現預金や借入は、誰でも意識しやすいものですから、今回は「純資産」に焦点をあててみましょう。
◆債務超過と承継を考える
債務超過はよくない、解消しなくてはいけないことは、よく知られたことなのに、どのように良くないのかというのは今ひとつ知られていないイメージがあります。
改めて認識しておくべきです。
債務超過というのは、
「純資産がマイナスであること」
⇒資産を全て現金化しても、負債を全て支払うことができないこと
とされていますが、この状態は
債権者にとっては、貸したお金が回収できない可能性がある
⇒債権者としての権利を行使してでも、回収したいと思う
⇒債権者としての権利は、オーナー社長でも止められない
場合がある(差押や競売等)
ということですから、社長にとっては債権者に会社の行く末が決められてしまうことを許していると言い換えることができます。
つまり、「社長が実権を、債権者に奪われている」のです。
厳しい申し上げ方かもしれませんがご子息に会社を継がせたい、と思っても、債務超過のままであるのならば本当に実権を持っているのは債権者、である会社を渡し一方で連帯保証人にはなってもらうという、あまりにも大きな負担であることを考えるべきです。
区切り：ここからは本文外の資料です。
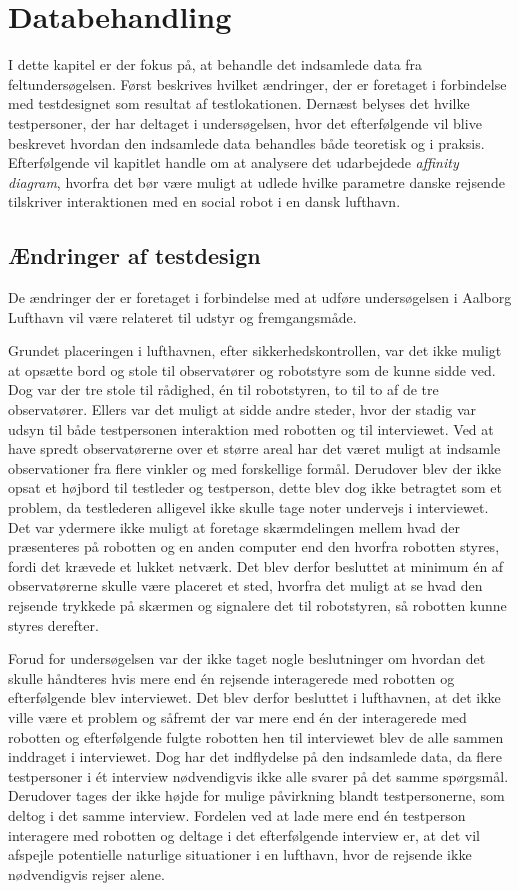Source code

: \chapter{Databehandling}
\label{ParametreDatabehandling}
%
I dette kapitel er der fokus på, at behandle det indsamlede data fra feltundersøgelsen. Først beskrives hvilket ændringer, der er foretaget i forbindelse med testdesignet som resultat af testlokationen. Dernæst belyses det hvilke testpersoner, der har deltaget i undersøgelsen, hvor det efterfølgende vil blive beskrevet hvordan den indsamlede data behandles både teoretisk og i praksis. Efterfølgende vil kapitlet handle om at analysere det udarbejdede \textit{affinity diagram}, hvorfra det bør være muligt at udlede hvilke parametre danske rejsende tilskriver interaktionen med en social robot i en dansk lufthavn. 

\section{Ændringer af testdesign}
\label{ParametreTestdesign}
%
De ændringer der er foretaget i forbindelse med at udføre undersøgelsen i Aalborg Lufthavn vil være relateret til udstyr og fremgangsmåde. 

Grundet placeringen i lufthavnen, efter sikkerhedskontrollen, var det ikke muligt at opsætte bord og stole til observatører og robotstyre som de kunne sidde ved. Dog var der tre stole til rådighed, én til robotstyren, to til to af de tre observatører. Ellers var det muligt at sidde andre steder, hvor der stadig var udsyn til både testpersonen interaktion med robotten og til interviewet. Ved at have spredt observatørerne over et større areal har det været muligt at indsamle observationer fra flere vinkler og med forskellige formål. Derudover blev der ikke opsat et højbord til testleder og testperson, dette blev dog ikke betragtet som et problem, da testlederen alligevel ikke skulle tage noter undervejs i interviewet. Det var ydermere ikke muligt at foretage skærmdelingen mellem hvad der præsenteres på robotten og en anden computer end den hvorfra robotten styres, fordi det krævede et lukket netværk. Det blev derfor besluttet at minimum én af observatørerne skulle være placeret et sted, hvorfra det muligt at se hvad den rejsende trykkede på skærmen og signalere det til robotstyren, så robotten kunne styres derefter.

Forud for undersøgelsen var der ikke taget nogle beslutninger om hvordan det skulle håndteres hvis mere end én rejsende interagerede med robotten og efterfølgende blev interviewet. Det blev derfor besluttet i lufthavnen, at det ikke ville være et problem og såfremt der var mere end én der interagerede med robotten og efterfølgende fulgte robotten hen til interviewet blev de alle sammen inddraget i interviewet. Dog har det indflydelse på den indsamlede data, da flere testpersoner i ét interview nødvendigvis ikke alle svarer på det samme spørgsmål. Derudover tages der ikke højde for mulige påvirkning blandt testpersonerne, som deltog i det samme interview. Fordelen ved at lade mere end én testperson interagere med robotten og deltage i det efterfølgende interview er, at det vil afspejle potentielle naturlige situationer i en lufthavn, hvor de rejsende ikke nødvendigvis rejser alene.        

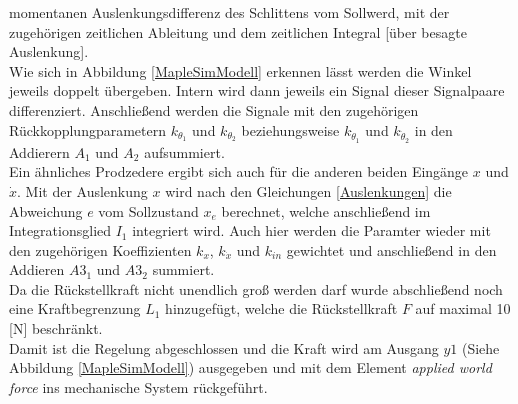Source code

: \documentclass[a4paper, 10pt]{report}
\begin{document}
momentanen Auslenkungsdifferenz des Schlittens vom Sollwerd, mit der zugehörigen zeitlichen Ableitung und dem zeitlichen Integral [über besagte Auslenkung]. \\
Wie sich in Abbildung \ref{MapleSimModell} erkennen lässt werden die Winkel jeweils doppelt übergeben. Intern wird dann jeweils ein Signal dieser Signalpaare differenziert. Anschließend werden die Signale mit den zugehörigen Rückkopplungparametern $k_{\theta_{1}}$ und $k_{\theta_{2}}$ beziehungsweise $k_{\dot{\theta}_{1}}$ und $k_{\dot{\theta}_{2}}$ in den Addierern $A_{1}$ und $A_{2}$ aufsummiert. \\
Ein ähnliches Prodzedere ergibt sich auch für die anderen beiden Eingänge $x$ und  $\dot{x}$. Mit der Auslenkung $x$ wird nach den Gleichungen \ref{Auslenkungen} die Abweichung $e$ vom Sollzustand $x_{e}$ berechnet, welche anschließend im Integrationsglied $I_{1}$ integriert wird. Auch hier werden die Paramter wieder mit den zugehörigen Koeffizienten $k_{x}$, $k_{\dot{x}}$ und $k_{in}$ gewichtet und anschließend in den Addieren $A3_{1}$ und $A3_{2}$ summiert. \\
Da die Rückstellkraft nicht unendlich groß werden darf wurde abschließend noch eine Kraftbegrenzung $L_{1}$ hinzugefügt, welche die Rückstellkraft $F$ auf maximal 10 [N] beschränkt. \\
Damit ist die Regelung abgeschlossen und die Kraft wird am Ausgang $y1$ (Siehe Abbildung \ref{MapleSimModell}) ausgegeben und mit dem Element \textit{applied world force} ins mechanische System rückgeführt.
\end{document}
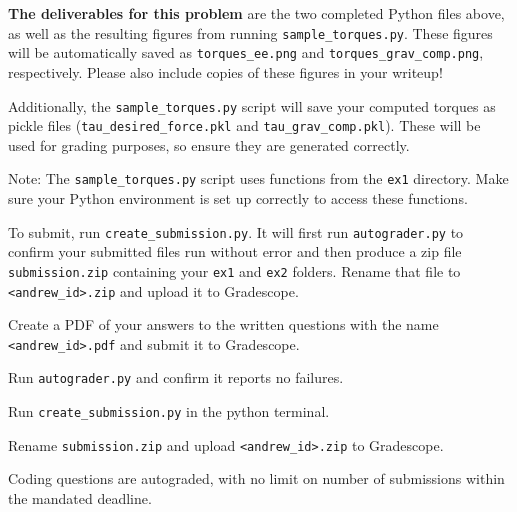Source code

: \documentclass{16384_doc}
\begin{document}
\begin{questions}
\textbf{The deliverables for this problem} are the two completed Python files above,
as well as the resulting figures from running \verb!sample_torques.py!. These
figures will be automatically saved as \verb!torques_ee.png! and \verb!torques_grav_comp.png!,
respectively. Please also include copies of these figures in your writeup!

Additionally, the \verb!sample_torques.py! script will save your computed torques
as pickle files (\verb!tau_desired_force.pkl! and \verb!tau_grav_comp.pkl!).
These will be used for grading purposes, so ensure they are generated correctly.

Note: The \verb!sample_torques.py! script uses functions from the \verb!ex1! directory.
Make sure your Python environment is set up correctly to access these functions.


    To submit, run \verb!create_submission.py!.  It will first run \verb!autograder.py! to confirm your submitted files run without error and then produce a zip file \verb|submission.zip| containing your \verb!ex1! and \verb!ex2! folders. Rename that file to \verb!<andrew_id>.zip! and upload it to Gradescope.

\end{questions}

\begin{submissionChecklist}
        \item Create a PDF of your answers to the written questions with the name \verb!<andrew_id>.pdf! and submit it to Gradescope.
        \item Run \verb!autograder.py! and confirm it reports no failures.
        \item Run \verb!create_submission.py! in the python terminal.
        \item Rename \verb|submission.zip| and upload \verb!<andrew_id>.zip! to Gradescope.
        \item Coding questions are autograded, with no limit on number of submissions within the mandated deadline.
	\end{submissionChecklist}
\end{document}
従って、債務超過であるのならば、いつまでに・どのように債務超過から脱却するのか
現在債務超過でないのならば、純資産にどれだけの余裕を持たせるのか
を、必ず承継計画に組み入れて下さい。
どうしても困難であるのならば、会社の財務戦略上、貸借対照表の形を大幅に変えるような大きなメスを入れていくことを考えなければなりません。
会社の資産、というものは貸借対照表に記載されるものだけではなく社員やお客さまという、人的なものもありますので表面上の数字だけで判断してはいけないことはもちろんのことですが、債務超過ではない、という事実は継ぐ方も継がれる方も、安心感が全く変わるということをご認識の上、今後の計画を策定していけるようになれば、ずっと承継はスムーズにいくのです。